There was a presentation by the policy activity incentive award recipients. Several organisations were awarded a seed fund of $1,000 for an initiative/activity to impact policy change in cancer care in their communities. The recipient countries included Kenya, Uganda, South Africa and Rwanda. For most, this opportunity was a stepping stone to greater things as this gave them confidence to apply for more grants to help improve the situation in their country.
Several participants were given the opportunity to deliver a 5-minute highlight of their work. Amongst them was Mrs. Betty Anyanwu-Akeredolu, the First Lady of Ondo State and Founder, Breast Cancer Association of Nigeria (BRECAN). She highlighted her crowdfunding initiative and impact of advocacy on policy change in Ondo State in Nigeria.
AFTERNOON SESSION
The afternoon was quite interactive. Case study was presented. Advocates were tasked to work in groups to answer questions and the discuss in a group.
With all the information gained during the summit, advocates came up with action plans and presented to the group
The formal meeting ended with post workshop evaluations and presentation of certificates
There was a gala night to end the workshop
POST-SUMMIT
ACTION PLAN FOR BRECAN
- Pilot a patient navigation system in Ondo state.
- Advocacy to rural villages liaising with the village heads, their wives and religious groups on breast cancer awareness and crowd funding.
- Forming a survivor group platform.
- Encouraging youths and young adults to help in creating awareness on breast and cervical cancer.
- Help propagate health policies to improve quality of life of people having cancer.
- Capacity building of health workers in Ondo State.

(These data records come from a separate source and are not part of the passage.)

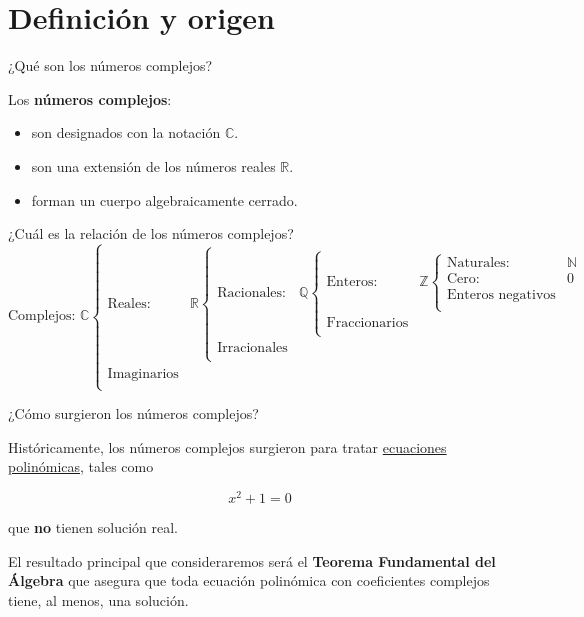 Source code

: 
\section{Definición y origen}

\begin{frame}[c]{¿Qué son los números complejos?}

  Los \textbf{números complejos}:

  \begin{itemize}
    \item son designados con la notación $\mathbb{C}$.
    \pausa
    \item son una extensión de los números reales $\mathbb{R}$.
    \pausa
    \item forman un cuerpo algebraicamente cerrado.
  \end{itemize}
\end{frame}

\begin{frame}[c]{¿Cuál es la relación de los números complejos?}
  \[
    \text{Complejos: }\mathbb{C} \begin{cases}
      \text{Reales:} & \mathbb{R} \begin{cases}
        \text{Racionales:} & \mathbb{Q} \begin{cases}
          \text{Enteros:} & \mathbb{Z} \begin{cases}
            \text{Naturales:} & \mathbb{N} \\
            \text{Cero:} & 0 \\
            \text{Enteros negativos} & \\
            \end{cases} \\
          \text{Fraccionarios} &  \\
          \end{cases} \\
        \text{Irracionales} &  \\
        \end{cases} \\
      \text{Imaginarios} & \\
    \end{cases}
  \]
\end{frame}

\begin{frame}[c]{¿Cómo surgieron los números complejos?}

  Históricamente, los números complejos surgieron para tratar
  \underline{ecuaciones polinómicas}, tales como

  \begin{displaymath}
    x^2 + 1 = 0
  \end{displaymath}

  que \textbf{no} tienen solución real.

  \vspace{\baselineskip}
  El resultado principal que consideraremos será el
  \textbf{Teorema Fundamental del Álgebra} que asegura que toda
  ecuación polinómica con coeficientes complejos tiene, al menos,
  una solución.
\end{frame}

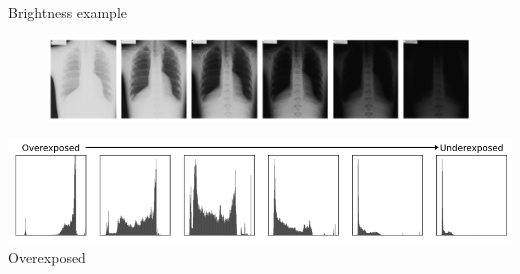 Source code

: \documentclass[9pt, aspectratio=169]{beamer}
\begin{document}
\begin{frame}
    {Brightness example}
    \centering
    \begin{figure}
        \includegraphics[width=\textwidth]{xray_brightness_Veldkamp_2009.png}
        \caption{\small{\color{gray}{Same X-ray, decreasing brightness - Image from Veldkamp et al., 2009}}}
    \end{figure}
    \includegraphics[width=\textwidth]{xray_brightness_Veldkamp_2009_histos.png}
    Overexposed
\end{frame}
\end{document}
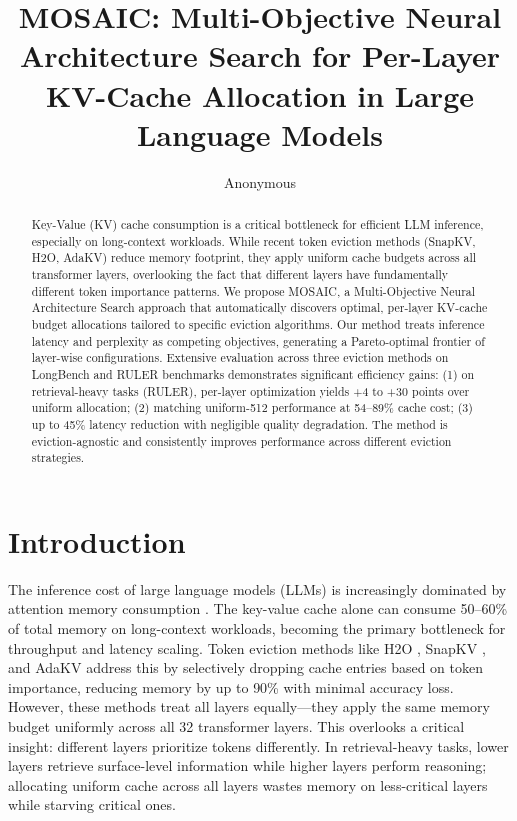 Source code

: \documentclass[11pt]{article}
\title{MOSAIC: Multi-Objective Neural Architecture Search for Per-Layer KV-Cache Allocation in Large Language Models}
\author{Anonymous}
\begin{document}
\maketitle
\begin{abstract}
Key-Value (KV) cache consumption is a critical bottleneck for efficient LLM inference, especially on long-context workloads. While recent token eviction methods (SnapKV, H2O, AdaKV) reduce memory footprint, they apply uniform cache budgets across all transformer layers, overlooking the fact that different layers have fundamentally different token importance patterns. We propose MOSAIC, a Multi-Objective Neural Architecture Search approach that automatically discovers optimal, per-layer KV-cache budget allocations tailored to specific eviction algorithms. Our method treats inference latency and perplexity as competing objectives, generating a Pareto-optimal frontier of layer-wise configurations. Extensive evaluation across three eviction methods on LongBench and RULER benchmarks demonstrates significant efficiency gains: (1) on retrieval-heavy tasks (RULER), per-layer optimization yields +4 to +30 points over uniform allocation; (2) matching uniform-512 performance at 54–89\% cache cost; (3) up to 45\% latency reduction with negligible quality degradation. The method is eviction-agnostic and consistently improves performance across different eviction strategies.
\end{abstract}

\section{Introduction}

The inference cost of large language models (LLMs) is increasingly dominated by attention memory consumption \citep{dao2023flashattention,kiseroglou2024attention}. The key-value cache alone can consume 50–60\% of total memory on long-context workloads, becoming the primary bottleneck for throughput and latency scaling. Token eviction methods like H2O \citep{zhang2024h2o}, SnapKV \citep{li2024snapkv}, and AdaKV \citep{wei2024adakv} address this by selectively dropping cache entries based on token importance, reducing memory by up to 90\% with minimal accuracy loss. However, these methods treat all layers equally—they apply the same memory budget uniformly across all 32 transformer layers. This overlooks a critical insight: different layers prioritize tokens differently. In retrieval-heavy tasks, lower layers retrieve surface-level information while higher layers perform reasoning; allocating uniform cache across all layers wastes memory on less-critical layers while starving critical ones.
\end{document}
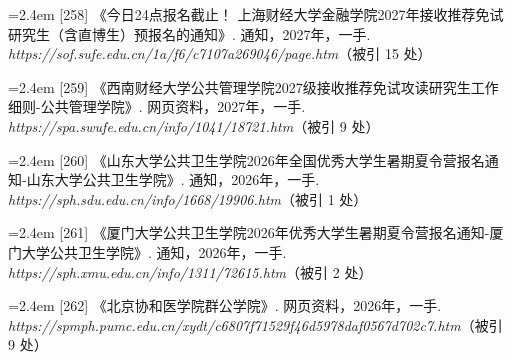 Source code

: {\vspace{0.6pt}
\vspace{3.5pt}\par
\nopagebreak\vspace{1pt}
\noindent\hangindent=2.4em \label{src:S0330}{\color{cAccent}[258]} 《今日24点报名截止！\textbar{} 上海财经大学金融学院2027年接收推荐免试研究生（含直博生）预报名的通知》. 通知，2027年，一手. \textit{https://sof.sufe.edu.cn/1a/f6/c7107a269046/page.htm}（被引 15 处）\par
\vspace{0.6pt}
\vspace{3.5pt}\par
\nopagebreak\vspace{1pt}
\noindent\hangindent=2.4em \label{src:S0332}{\color{cAccent}[259]} 《西南财经大学公共管理学院2027级接收推荐免试攻读研究生工作细则-公共管理学院》. 网页资料，2027年，一手. \textit{https://spa.swufe.edu.cn/info/1041/18721.htm}（被引 9 处）\par
\vspace{0.6pt}
\vspace{3.5pt}\par
\nopagebreak\vspace{1pt}
\noindent\hangindent=2.4em \label{src:S0335}{\color{cAccent}[260]} 《山东大学公共卫生学院2026年全国优秀大学生暑期夏令营报名通知-山东大学公共卫生学院》. 通知，2026年，一手. \textit{https://sph.sdu.edu.cn/info/1668/19906.htm}（被引 1 处）\par
\vspace{0.6pt}
\vspace{3.5pt}\par
\nopagebreak\vspace{1pt}
\noindent\hangindent=2.4em \label{src:S0336}{\color{cAccent}[261]} 《厦门大学公共卫生学院2026年优秀大学生暑期夏令营报名通知-厦门大学公共卫生学院》. 通知，2026年，一手. \textit{https://sph.xmu.edu.cn/info/1311/72615.htm}（被引 2 处）\par
\vspace{0.6pt}
\vspace{3.5pt}\par
\nopagebreak\vspace{1pt}
\noindent\hangindent=2.4em \label{src:S0337}{\color{cAccent}[262]} 《北京协和医学院群公学院》. 网页资料，2026年，一手. \textit{https://spmph.pumc.edu.cn/xydt/c6807f71529f46d5978daf0567d702c7.htm}（被引 9 处）\par
}
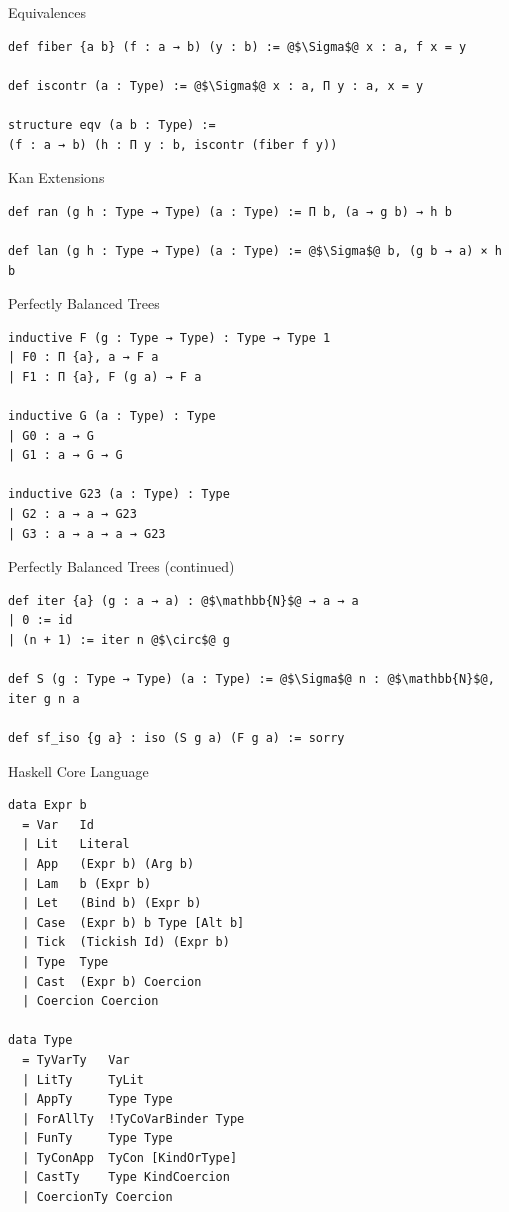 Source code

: \documentclass[pdf]{beamer}
\begin{document}
\begin{frame}[fragile]{Equivalences}
  \begin{verbatim}
def fiber {a b} (f : a → b) (y : b) := @$\Sigma$@ x : a, f x = y

def iscontr (a : Type) := @$\Sigma$@ x : a, Π y : a, x = y

structure eqv (a b : Type) :=
(f : a → b) (h : Π y : b, iscontr (fiber f y))
  \end{verbatim}
\end{frame}

\begin{frame}[fragile]{Kan Extensions}
  \begin{verbatim}
def ran (g h : Type → Type) (a : Type) := Π b, (a → g b) → h b

def lan (g h : Type → Type) (a : Type) := @$\Sigma$@ b, (g b → a) × h b
  \end{verbatim}
\end{frame}

\begin{frame}[fragile]{Perfectly Balanced Trees}
  \begin{verbatim}
inductive F (g : Type → Type) : Type → Type 1
| F0 : Π {a}, a → F a
| F1 : Π {a}, F (g a) → F a

inductive G (a : Type) : Type
| G0 : a → G
| G1 : a → G → G

inductive G23 (a : Type) : Type
| G2 : a → a → G23
| G3 : a → a → a → G23
  \end{verbatim}
\end{frame}

\begin{frame}[fragile]{Perfectly Balanced Trees (continued)}
  \begin{verbatim}
def iter {a} (g : a → a) : @$\mathbb{N}$@ → a → a
| 0 := id
| (n + 1) := iter n @$\circ$@ g

def S (g : Type → Type) (a : Type) := @$\Sigma$@ n : @$\mathbb{N}$@, iter g n a

def sf_iso {g a} : iso (S g a) (F g a) := sorry
  \end{verbatim}
\end{frame}

\begin{frame}[fragile]{Haskell Core Language}
  \begin{verbatim}
data Expr b
  = Var   Id
  | Lit   Literal
  | App   (Expr b) (Arg b)
  | Lam   b (Expr b)
  | Let   (Bind b) (Expr b)
  | Case  (Expr b) b Type [Alt b]
  | Tick  (Tickish Id) (Expr b)
  | Type  Type
  | Cast  (Expr b) Coercion
  | Coercion Coercion

data Type
  = TyVarTy   Var
  | LitTy     TyLit
  | AppTy     Type Type
  | ForAllTy  !TyCoVarBinder Type
  | FunTy     Type Type
  | TyConApp  TyCon [KindOrType]
  | CastTy    Type KindCoercion
  | CoercionTy Coercion
  \end{verbatim}
\end{frame}
\end{document}
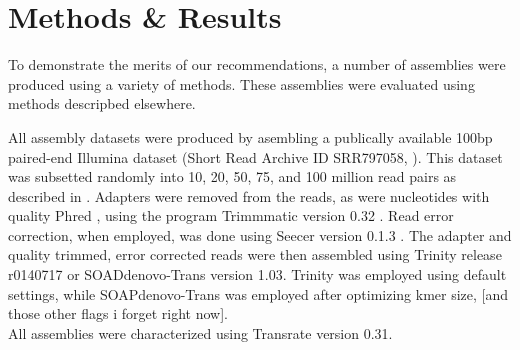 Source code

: \section*{Methods & Results}

To demonstrate the merits of our recommendations, a number of assemblies were produced using a variety of methods. These assemblies were evaluated using methods descripbed elsewhere. 

All assembly datasets were produced by asembling a publically available 100bp paired-end Illumina dataset (Short Read Archive ID SRR797058, \citep{Macfarlan:2012js}). This dataset was subsetted randomly into 10, 20, 50, 75, and 100 million read pairs as described in \citep{MacManes:2014io}. Adapters were removed from the reads, as were nucleotides with quality Phred , using the program Trimmmatic version 0.32 \citep{Bolger:2014ek}. Read error correction, when employed, was done using Seecer version 0.1.3 \citep{Le:2013dy}. The adapter and quality trimmed, error corrected reads were then assembled using Trinity release r0140717 or SOADdenovo-Trans version 1.03. Trinity was employed using default settings, while SOAPdenovo-Trans was employed after optimizing kmer size, [and those other flags i forget right now]. \\

All assemblies were characterized using Transrate version 0.31.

- Meeting with stakeholders;
- Nigerian Medical Association
- Laboratory Scientists
- Medical Women Association Of Nigeria
- Community Health Workers
- Nurses
- Pharmacists
- Joint Health Workers
FURTHER RECOMMENDATIONS
- Advocate for the creation of a “patient navigator”/patient navigation desk to cover all public health facilities
- Improve Survivors lifestyle.
- Advocate for Survivors support from the government through empowerment programmes.
- Educate Survivors on sustainable lifestyle to prolong their Survivorship.
- Put up a Survivors documentary to help fighters hope of Surviving the disease.
- Organise picnics and get together for Survivors and their families in pink month yearly.
- Put up different write up in form of flyers and hand bills to encourage and support survivors’ psychology and emotion.
CONCLUSION
- BRECAN wants to collaborate and help in health promotion, Community education, Capacity building and access to appropriate health services
- To achieve the above;
- Re-orientation of health care providers and services towards Breast and Cervical Cancer.
- Creating a supportive environment for Cancer patients.
- Reduce and improve health inequalities
- Help in making cancer treatment affordable and accessible to all.